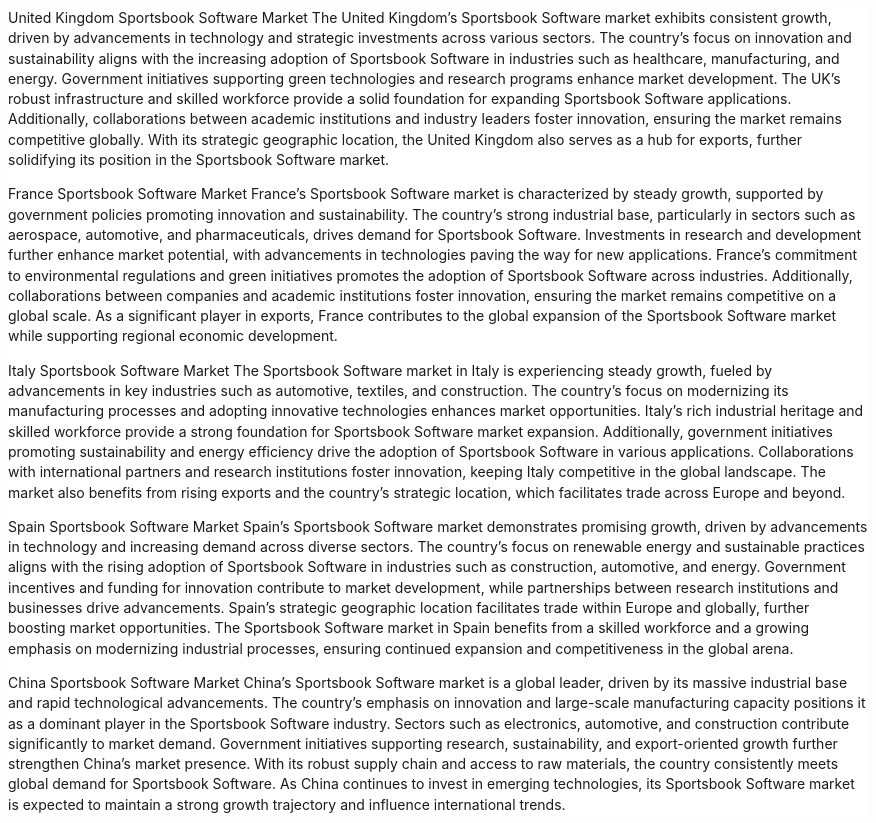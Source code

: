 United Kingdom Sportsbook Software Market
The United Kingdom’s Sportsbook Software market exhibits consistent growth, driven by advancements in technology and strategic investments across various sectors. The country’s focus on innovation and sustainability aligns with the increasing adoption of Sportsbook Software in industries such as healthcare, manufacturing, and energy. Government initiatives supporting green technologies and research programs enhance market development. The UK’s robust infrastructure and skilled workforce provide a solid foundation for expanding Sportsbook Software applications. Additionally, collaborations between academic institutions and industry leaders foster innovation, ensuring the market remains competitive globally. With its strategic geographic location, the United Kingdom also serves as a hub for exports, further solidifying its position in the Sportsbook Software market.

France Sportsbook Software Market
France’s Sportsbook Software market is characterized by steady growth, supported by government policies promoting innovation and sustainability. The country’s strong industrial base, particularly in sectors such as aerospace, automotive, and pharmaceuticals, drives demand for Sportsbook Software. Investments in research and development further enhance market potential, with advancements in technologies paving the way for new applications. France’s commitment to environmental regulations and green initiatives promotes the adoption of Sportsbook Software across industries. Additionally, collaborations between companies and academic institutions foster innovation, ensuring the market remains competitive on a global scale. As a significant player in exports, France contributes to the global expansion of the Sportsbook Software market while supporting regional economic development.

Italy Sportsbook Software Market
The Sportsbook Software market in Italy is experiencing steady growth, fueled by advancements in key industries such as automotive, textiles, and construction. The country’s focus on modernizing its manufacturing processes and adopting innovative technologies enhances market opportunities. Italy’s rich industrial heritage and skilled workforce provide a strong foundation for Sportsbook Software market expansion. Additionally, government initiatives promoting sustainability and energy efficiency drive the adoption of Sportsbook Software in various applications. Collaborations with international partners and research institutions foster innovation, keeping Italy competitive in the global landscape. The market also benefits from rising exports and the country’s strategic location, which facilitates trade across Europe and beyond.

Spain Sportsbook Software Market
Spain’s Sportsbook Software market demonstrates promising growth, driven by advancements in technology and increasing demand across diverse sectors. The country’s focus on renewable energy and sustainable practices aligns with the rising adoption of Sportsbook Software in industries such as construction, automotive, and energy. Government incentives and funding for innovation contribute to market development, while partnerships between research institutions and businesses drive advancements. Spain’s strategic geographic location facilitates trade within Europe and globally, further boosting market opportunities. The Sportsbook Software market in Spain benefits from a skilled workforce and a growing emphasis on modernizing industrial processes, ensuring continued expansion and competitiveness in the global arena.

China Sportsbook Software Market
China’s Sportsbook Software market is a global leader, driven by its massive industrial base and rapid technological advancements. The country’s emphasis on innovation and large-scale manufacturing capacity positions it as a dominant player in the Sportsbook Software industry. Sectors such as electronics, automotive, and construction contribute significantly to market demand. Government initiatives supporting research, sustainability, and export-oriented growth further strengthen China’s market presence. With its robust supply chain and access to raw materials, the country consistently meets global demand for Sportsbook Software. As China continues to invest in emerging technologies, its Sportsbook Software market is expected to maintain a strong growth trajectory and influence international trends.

+++

▸ **Task brief**
Please give back exactly the lines of the listing above that run from the one containing "Spain’s Sportsbook Software" through the one containing "China Sportsbook Software Market", and only those.

▸ **Solution**
Spain’s Sportsbook Software market demonstrates promising growth, driven by advancements in technology and increasing demand across diverse sectors. The country’s focus on renewable energy and sustainable practices aligns with the rising adoption of Sportsbook Software in industries such as construction, automotive, and energy. Government incentives and funding for innovation contribute to market development, while partnerships between research institutions and businesses drive advancements. Spain’s strategic geographic location facilitates trade within Europe and globally, further boosting market opportunities. The Sportsbook Software market in Spain benefits from a skilled workforce and a growing emphasis on modernizing industrial processes, ensuring continued expansion and competitiveness in the global arena.

China Sportsbook Software Market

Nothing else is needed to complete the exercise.